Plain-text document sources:
——

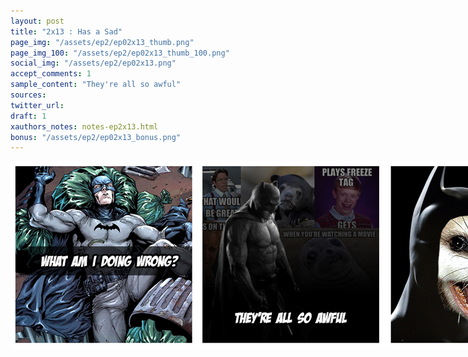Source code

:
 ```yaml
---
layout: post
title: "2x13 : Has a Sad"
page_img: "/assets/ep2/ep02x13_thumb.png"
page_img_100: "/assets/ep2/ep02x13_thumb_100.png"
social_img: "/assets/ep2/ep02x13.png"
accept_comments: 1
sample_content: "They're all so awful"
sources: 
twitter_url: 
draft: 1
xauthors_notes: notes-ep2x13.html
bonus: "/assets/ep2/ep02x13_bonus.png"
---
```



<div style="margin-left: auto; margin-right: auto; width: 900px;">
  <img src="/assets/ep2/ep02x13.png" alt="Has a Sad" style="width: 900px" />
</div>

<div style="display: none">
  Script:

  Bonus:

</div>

——

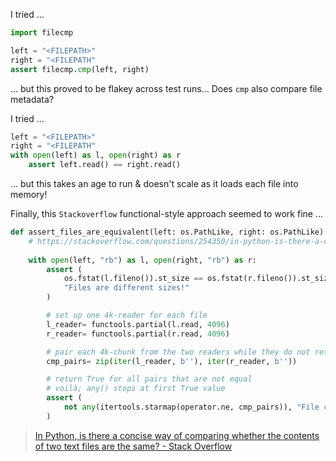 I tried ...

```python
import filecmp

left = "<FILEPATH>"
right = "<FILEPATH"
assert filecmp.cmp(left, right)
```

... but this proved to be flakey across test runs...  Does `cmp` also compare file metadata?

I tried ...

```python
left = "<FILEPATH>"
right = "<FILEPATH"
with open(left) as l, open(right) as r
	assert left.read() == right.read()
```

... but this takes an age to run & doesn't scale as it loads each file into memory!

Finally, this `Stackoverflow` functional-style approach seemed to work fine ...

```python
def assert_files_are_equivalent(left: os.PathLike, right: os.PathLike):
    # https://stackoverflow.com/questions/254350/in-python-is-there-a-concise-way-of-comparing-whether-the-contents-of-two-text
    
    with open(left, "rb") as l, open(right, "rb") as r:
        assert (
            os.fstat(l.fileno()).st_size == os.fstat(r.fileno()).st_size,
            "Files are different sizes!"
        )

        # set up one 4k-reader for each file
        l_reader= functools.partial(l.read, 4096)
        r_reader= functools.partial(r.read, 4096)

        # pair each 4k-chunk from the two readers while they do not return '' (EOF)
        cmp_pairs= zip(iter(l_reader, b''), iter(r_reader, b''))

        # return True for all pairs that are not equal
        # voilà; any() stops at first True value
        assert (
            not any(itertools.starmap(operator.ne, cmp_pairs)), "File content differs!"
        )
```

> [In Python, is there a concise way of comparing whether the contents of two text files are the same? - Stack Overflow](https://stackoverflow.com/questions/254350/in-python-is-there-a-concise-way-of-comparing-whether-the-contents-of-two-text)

——

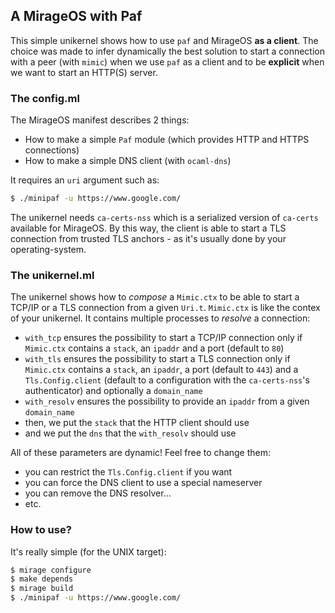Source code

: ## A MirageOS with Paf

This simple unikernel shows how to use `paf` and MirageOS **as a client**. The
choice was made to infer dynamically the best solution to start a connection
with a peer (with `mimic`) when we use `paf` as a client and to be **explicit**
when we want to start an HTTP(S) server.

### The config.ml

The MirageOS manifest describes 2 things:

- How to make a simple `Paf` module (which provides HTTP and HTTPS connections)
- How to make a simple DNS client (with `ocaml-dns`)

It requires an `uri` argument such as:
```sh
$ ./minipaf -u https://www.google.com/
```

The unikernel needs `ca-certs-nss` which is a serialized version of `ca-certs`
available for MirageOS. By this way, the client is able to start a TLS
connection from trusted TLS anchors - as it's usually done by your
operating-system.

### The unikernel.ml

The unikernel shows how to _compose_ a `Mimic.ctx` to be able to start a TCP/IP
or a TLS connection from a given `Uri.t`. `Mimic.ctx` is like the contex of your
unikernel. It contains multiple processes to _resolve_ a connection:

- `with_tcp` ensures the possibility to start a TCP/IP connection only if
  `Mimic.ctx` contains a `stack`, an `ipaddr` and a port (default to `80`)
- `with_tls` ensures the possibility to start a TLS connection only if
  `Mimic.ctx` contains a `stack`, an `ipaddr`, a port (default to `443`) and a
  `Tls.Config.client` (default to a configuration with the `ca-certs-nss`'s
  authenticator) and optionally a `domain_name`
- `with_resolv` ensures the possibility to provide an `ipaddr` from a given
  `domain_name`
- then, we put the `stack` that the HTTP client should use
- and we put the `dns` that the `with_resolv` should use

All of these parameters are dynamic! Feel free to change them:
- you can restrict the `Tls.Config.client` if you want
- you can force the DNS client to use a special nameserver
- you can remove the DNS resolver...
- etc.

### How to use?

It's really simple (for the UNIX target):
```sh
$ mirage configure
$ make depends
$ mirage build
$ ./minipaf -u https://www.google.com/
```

——

* Problem to solve
Reproduce each line of the records in which the string "contents" appears.

* Result of the exercise
    # https://stackoverflow.com/questions/254350/in-python-is-there-a-concise-way-of-comparing-whether-the-contents-of-two-text
> [In Python, is there a concise way of comparing whether the contents of two text files are the same? - Stack Overflow](https://stackoverflow.com/questions/254350/in-python-is-there-a-concise-way-of-comparing-whether-the-contents-of-two-text)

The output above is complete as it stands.